### The Kelly solution for one continuous distribution of possible returns

By Elliot Noma with comments from Yu Bai

The Kelly criterion is usually invoked for solving the optimal bet size for a two-outcome gamble. In other posts, we have considered the three outcome solution. Here we consider the optimal bet size for a specific family of continuous distributions, a uniform distribution of outcomes over a unit interval. We show how a solution is derived and the shape of the solution space as a function of the distribution of gamble outcomes

As in the two-outcome case, we consider the long-run return for an infinitely long series of bets and find the bet size that maximizes the return. For the continuous case, the long run return is

$z=(1+Sa_1)^{p_1}(1+Sa_2)^{p_2}(1+Sa_3)^{p_3}...$

with outcomes $a_i$ that occur with probability density $p_i$.
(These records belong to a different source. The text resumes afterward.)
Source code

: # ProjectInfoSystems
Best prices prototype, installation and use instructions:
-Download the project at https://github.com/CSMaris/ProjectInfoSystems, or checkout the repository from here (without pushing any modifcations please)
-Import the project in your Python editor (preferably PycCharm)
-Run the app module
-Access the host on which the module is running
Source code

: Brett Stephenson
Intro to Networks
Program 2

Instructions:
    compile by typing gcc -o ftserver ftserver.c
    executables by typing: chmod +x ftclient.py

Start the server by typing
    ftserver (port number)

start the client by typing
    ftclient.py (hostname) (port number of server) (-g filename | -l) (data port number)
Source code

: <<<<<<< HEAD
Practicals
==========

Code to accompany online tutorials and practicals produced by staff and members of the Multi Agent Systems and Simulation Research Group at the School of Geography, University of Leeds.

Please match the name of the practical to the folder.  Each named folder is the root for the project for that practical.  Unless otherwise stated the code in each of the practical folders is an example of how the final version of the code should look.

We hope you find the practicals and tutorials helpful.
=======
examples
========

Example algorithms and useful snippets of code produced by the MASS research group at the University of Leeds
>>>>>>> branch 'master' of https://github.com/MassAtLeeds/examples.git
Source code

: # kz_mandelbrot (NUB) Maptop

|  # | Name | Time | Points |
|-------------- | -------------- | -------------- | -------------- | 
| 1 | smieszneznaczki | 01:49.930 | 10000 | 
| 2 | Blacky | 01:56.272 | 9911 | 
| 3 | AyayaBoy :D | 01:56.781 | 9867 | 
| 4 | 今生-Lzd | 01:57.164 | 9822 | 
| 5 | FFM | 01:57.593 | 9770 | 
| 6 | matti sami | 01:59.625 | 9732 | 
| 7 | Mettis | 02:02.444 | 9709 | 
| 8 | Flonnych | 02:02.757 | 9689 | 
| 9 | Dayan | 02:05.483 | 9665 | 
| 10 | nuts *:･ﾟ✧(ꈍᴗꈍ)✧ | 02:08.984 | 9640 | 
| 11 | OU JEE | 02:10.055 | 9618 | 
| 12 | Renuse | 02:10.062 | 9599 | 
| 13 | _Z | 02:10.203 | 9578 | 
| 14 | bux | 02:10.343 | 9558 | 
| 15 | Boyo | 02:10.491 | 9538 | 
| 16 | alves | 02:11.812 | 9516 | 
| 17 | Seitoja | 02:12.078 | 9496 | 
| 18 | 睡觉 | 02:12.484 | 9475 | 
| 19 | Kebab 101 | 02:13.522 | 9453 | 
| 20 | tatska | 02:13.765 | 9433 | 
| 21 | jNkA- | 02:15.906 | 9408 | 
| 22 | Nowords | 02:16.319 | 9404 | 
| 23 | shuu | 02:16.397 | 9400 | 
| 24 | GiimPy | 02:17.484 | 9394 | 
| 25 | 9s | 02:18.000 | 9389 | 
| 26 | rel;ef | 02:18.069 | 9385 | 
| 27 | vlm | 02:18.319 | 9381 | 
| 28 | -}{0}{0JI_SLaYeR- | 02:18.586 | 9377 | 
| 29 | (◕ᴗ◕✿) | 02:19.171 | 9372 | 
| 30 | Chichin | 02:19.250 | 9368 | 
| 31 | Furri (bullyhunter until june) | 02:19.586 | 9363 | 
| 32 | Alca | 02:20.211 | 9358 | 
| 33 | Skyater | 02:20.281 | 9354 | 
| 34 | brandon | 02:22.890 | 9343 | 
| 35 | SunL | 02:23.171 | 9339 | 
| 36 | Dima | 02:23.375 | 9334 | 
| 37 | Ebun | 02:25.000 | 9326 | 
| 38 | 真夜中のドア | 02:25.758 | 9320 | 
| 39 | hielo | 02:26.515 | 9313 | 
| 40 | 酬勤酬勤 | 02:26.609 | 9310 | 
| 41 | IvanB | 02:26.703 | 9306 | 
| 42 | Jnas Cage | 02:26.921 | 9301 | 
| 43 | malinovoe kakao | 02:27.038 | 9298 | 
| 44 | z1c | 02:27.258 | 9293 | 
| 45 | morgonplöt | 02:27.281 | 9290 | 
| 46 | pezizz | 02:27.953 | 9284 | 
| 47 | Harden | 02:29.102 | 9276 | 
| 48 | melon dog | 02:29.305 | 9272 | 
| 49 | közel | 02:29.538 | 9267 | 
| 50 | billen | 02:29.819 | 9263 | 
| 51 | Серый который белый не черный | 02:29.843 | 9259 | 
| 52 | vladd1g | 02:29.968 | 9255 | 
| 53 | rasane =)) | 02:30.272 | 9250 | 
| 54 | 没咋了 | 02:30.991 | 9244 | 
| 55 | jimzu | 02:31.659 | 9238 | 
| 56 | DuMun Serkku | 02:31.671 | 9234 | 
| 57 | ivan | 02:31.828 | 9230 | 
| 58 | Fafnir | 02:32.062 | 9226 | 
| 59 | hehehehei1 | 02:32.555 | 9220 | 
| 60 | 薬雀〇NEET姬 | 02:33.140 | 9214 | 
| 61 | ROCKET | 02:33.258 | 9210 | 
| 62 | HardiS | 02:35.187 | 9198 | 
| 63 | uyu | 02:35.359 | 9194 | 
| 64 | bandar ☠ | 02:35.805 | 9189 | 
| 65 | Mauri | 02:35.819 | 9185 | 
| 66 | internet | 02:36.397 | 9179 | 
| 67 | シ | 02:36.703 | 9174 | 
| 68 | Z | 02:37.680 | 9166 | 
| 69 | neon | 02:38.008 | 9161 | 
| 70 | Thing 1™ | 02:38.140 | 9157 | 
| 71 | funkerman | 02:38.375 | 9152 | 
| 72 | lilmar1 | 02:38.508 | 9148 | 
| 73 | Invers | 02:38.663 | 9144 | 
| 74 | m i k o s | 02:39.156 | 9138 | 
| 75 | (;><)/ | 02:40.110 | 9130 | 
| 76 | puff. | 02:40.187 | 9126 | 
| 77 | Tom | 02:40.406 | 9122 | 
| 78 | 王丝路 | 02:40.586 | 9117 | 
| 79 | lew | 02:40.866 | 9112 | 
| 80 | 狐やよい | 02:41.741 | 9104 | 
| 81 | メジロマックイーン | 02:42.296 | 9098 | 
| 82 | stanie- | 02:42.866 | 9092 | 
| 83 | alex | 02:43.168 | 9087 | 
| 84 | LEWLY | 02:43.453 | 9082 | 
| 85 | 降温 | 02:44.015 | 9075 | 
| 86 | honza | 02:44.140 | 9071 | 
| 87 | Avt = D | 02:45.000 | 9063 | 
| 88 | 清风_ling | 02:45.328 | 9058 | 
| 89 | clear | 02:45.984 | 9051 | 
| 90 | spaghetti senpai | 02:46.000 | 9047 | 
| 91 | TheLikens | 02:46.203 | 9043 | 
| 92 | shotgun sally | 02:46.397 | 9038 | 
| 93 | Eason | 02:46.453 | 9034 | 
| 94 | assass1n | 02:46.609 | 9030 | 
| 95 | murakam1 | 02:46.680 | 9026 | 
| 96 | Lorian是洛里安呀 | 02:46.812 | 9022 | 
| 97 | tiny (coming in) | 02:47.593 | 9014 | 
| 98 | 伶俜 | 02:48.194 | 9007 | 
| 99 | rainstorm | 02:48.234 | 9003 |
Maximizing z is equivalent to maximizing it’s logarithm:

$log(z)={p_1}log(1+Sa_1)+{p_2}log(1+Sa_2)+{p_3}log(1+Sa_3)...$

or

$log(z)=\int{p_x}log(1+Sx)\,dx$.                            (equation 1)

We find the bet size, S, that maximizes the return by differentiating the integral with respect to the bet size, S, and finding the zero of the equation.

$\frac{d log(z)}{dS}=\int\frac{p_xx}{1+Sx}\,dx=0$

The density function of the outcomes, ${p_x}$, can be any distribution, but the bet size can never be greater than $\frac{-1}{min(x|p_x>0)}$. This means that the optimal bet size is zero for any distribution that is unbounded below, such as the Gaussian distribution.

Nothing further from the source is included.